GLENN ELLIS | 7/3/2017, 9:18 a.m.
Strategies for Well-Being
Vaccination has long been a familiar, highly effective form of medicine and a triumph of public health. Because vaccination is both an individual medical intervention and a central component of public health efforts, it raises a distinct set of legal and ethical issues – from debates over its risks and benefits to the use of government vaccination requirements – and makes vaccine policymaking uniquely challenging. In the United States, state policies mandate certain immunizations, including school entry requirements, which cover significant numbers of children.
The first school vaccination requirements were enacted in the 1850s to prevent smallpox. Federal and state efforts to eradicate measles in the 1960s and 1970s motivated many modern mandates policies. By the 1990s, all 50 states required students to receive certain immunizations, and most states required coverage for older schoolchildren and those in daycare centers and Head Start programs.
All 50 states allow vaccination exemptions for medical contraindications; to address individuals’ beliefs and their varied concerns about vaccination, 48 states allow religious exemptions; and 20 states allow exemptions for philosophical reasons.
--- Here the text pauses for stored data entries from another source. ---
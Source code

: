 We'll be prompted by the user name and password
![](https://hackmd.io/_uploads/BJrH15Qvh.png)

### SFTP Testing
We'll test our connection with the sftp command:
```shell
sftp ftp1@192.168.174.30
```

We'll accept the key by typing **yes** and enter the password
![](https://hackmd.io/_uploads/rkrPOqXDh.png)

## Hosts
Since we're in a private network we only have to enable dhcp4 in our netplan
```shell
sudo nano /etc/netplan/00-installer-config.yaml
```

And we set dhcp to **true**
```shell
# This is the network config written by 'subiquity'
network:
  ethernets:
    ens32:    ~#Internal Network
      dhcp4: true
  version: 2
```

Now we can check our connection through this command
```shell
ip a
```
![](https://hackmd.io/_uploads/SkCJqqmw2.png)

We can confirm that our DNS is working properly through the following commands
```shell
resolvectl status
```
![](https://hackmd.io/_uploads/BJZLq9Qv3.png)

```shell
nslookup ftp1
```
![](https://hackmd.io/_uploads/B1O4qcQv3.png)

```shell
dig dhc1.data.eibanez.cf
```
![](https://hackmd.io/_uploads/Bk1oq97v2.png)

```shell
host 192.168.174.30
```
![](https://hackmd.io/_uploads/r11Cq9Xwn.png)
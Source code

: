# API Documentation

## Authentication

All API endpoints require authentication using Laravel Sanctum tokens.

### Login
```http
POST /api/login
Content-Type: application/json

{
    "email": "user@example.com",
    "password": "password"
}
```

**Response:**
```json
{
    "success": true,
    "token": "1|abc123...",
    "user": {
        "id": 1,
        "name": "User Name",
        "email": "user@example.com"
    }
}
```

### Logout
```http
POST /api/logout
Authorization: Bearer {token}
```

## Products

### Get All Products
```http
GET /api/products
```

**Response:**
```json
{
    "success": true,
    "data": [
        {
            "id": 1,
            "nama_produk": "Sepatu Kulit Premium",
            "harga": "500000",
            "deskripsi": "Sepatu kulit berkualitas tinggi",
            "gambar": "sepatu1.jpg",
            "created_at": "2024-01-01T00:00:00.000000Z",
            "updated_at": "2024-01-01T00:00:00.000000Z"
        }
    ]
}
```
Many scientific and medical research studies have found that individuals who exercise religious and/or philosophical exemptions are at a greater risk of contracting infections, which put themselves and their communities at risk. Thus, medical and public health advocates often struggle to balance the ethics of protecting individual beliefs and the community’s health.
Never mind that study after study has failed to uncover evidence of a link between vaccination and autism; these parents are weighing the risks and benefits (at least as they understand them) of vaccinating or opting out and trying to make the best decision they can for their children.
The problem is that the other children with which their children are sharing a world get ignored in the calculation.
Before we go any further, let’s acknowledge that people who choose to vaccinate and those who do not probably have very different understandings of the risks and benefits, and especially of their magnitudes and likelihoods.
So, let’s say all the folks in my community are vaccinated against measles except me. Within this community (assuming I’m not wandering off to exotic and unvaccinated lands, and that people from exotic and unvaccinated lands don’t come wandering through), my chances of getting measles are extremely low.
Indeed, they are as low as they are because everyone else in the community has been vaccinated against measles – none of my neighbors can serve as a host where the virus can hang out and then get transmitted to me.
I get a benefit (freedom from measles) that I didn’t pay for. The other folks in my community who got the vaccine paid for it.
In fact, it usually doesn’t require that everyone else in the community be vaccinated against measles for me to be reasonably safe from it. Owing to “herd immunity,” measles is unlikely to run through the community if the people without immunity are relatively few and well interspersed with the vaccinated people. This is a good thing, since babies in the U.S. don’t get their first vaccination against measles until 12 months, and some people are unable to get vaccinated even if they’re willing to bear the cost (e.g., because they have compromised immune systems or are allergic to an ingredient of the vaccine). And, in other cases, people may get vaccinated, but the vaccines might not be fully effective – if exposed, they might still get the disease. Herd immunity tends to protect these folks from the disease – at least as long as enough of the herd is vaccinated.